The author of the collection of poems Machete and the memoir Let Me Count the Ways, as well as the poetry collections Patient Zero and A Larger Country, Professor Morín is co-editor with Mari L’Esperance of the anthology, Coming Close: Forty Essays on Philip Levine, and translator of The Heights of Macchu Picchu by Pablo Neruda. He teaches at both Rice University and Vermont College of Fine Arts and has merited fellowships from the Civitella Ranieri Foundation, the National Endowment for the Arts, and, most recently, the Guggenheim Foundation.
Referring to the observation of writer Gabriel García Márquez that all people “have three lives – public, private, and secret,” Professor Morín disclosed, “One of the things I’ve been working on is trying to honor my secret life, to share it in a way that is meaningful to others.” To illustrate, he read his poem “I Sing the Body Aquatic,” which many Middlesex English classes had studied prior to his visit. After explaining a particular genetic condition that he lives with, Professor Morín reflected, “The poem came from a place of trying to embrace this thing that I had been embarrassed about…. It’s a way to share and honor it, and keep it secret – though, now you know!”
Other poems are related to the “silly questions that pass through our minds,” he continued – thoughts that people often chuckle at and let pass. “One of the sources of my art is taking a pause and thinking of those questions as an invitation to play, to be silly,” Professor Morín said. He then read “Sartana and Machete in Outer Space,” his imaginative foray into the universe of the Machete films by director Robert Rodriguez.
His path to becoming a poet was not a predetermined one. Professor Morín related that, as a child, he had wanted to be a cartoonist. Though a talented copyist of the Peanuts comic strip, he couldn’t create original Charlie Brown images and decided that meant he would have to become something else. “There may be dreams that you have let go,” he told Middlesex students, and advised, “It’s never too late, and also dreams can come back. What is a poem but a little story? So, as a poet, I ended up writing little stories, just not in a Sunday paper.”

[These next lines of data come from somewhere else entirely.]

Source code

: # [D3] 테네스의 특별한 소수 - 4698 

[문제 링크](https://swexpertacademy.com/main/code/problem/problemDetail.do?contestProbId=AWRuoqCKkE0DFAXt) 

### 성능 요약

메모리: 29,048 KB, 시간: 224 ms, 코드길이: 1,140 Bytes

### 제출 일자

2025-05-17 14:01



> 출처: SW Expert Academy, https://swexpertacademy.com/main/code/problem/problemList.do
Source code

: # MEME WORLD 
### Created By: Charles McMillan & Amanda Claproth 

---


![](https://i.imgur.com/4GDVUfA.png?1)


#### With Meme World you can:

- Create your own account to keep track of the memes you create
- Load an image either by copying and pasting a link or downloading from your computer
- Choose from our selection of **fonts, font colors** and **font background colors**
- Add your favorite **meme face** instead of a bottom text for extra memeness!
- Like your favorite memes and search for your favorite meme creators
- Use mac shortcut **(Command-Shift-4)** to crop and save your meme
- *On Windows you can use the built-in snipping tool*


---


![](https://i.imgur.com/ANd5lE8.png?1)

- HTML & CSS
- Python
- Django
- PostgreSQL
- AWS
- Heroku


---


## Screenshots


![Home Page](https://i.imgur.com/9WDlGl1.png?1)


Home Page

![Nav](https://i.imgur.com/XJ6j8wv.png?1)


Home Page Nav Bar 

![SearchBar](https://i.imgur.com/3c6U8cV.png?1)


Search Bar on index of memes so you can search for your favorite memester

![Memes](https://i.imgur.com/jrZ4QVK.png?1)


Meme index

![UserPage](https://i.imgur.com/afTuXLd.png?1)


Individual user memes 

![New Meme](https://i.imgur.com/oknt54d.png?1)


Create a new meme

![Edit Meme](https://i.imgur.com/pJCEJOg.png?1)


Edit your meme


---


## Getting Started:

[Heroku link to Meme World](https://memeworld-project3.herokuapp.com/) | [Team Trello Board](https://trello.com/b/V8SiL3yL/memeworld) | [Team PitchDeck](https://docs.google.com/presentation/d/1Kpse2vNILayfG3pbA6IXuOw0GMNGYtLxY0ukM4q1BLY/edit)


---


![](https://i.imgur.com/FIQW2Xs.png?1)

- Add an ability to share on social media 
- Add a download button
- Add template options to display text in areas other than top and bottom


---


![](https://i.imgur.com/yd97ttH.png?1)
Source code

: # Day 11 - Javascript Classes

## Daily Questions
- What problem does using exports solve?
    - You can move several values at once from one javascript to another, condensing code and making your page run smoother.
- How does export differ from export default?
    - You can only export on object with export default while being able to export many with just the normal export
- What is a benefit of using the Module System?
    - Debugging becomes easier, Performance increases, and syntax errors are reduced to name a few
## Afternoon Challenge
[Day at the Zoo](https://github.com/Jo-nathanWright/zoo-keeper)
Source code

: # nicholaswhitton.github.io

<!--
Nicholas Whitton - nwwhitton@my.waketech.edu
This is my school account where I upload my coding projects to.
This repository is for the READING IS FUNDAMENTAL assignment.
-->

Professor Morín concluded his talk by reading two contrasting “sister poems”: the brief “Machete” and lengthier “Machetes.” Both reactions to white supremacy, they raised a question about whether anger or humor was the better method for exposing racism and calling for change. Echoing a phrase from the latter poem, he told students to remember that “you are all beautiful life machines” and to “celebrate that every day.” Afterwards, Professor Morín visited English classes and met with students during lunch, giving many the chance to ask questions and share their thoughts in person.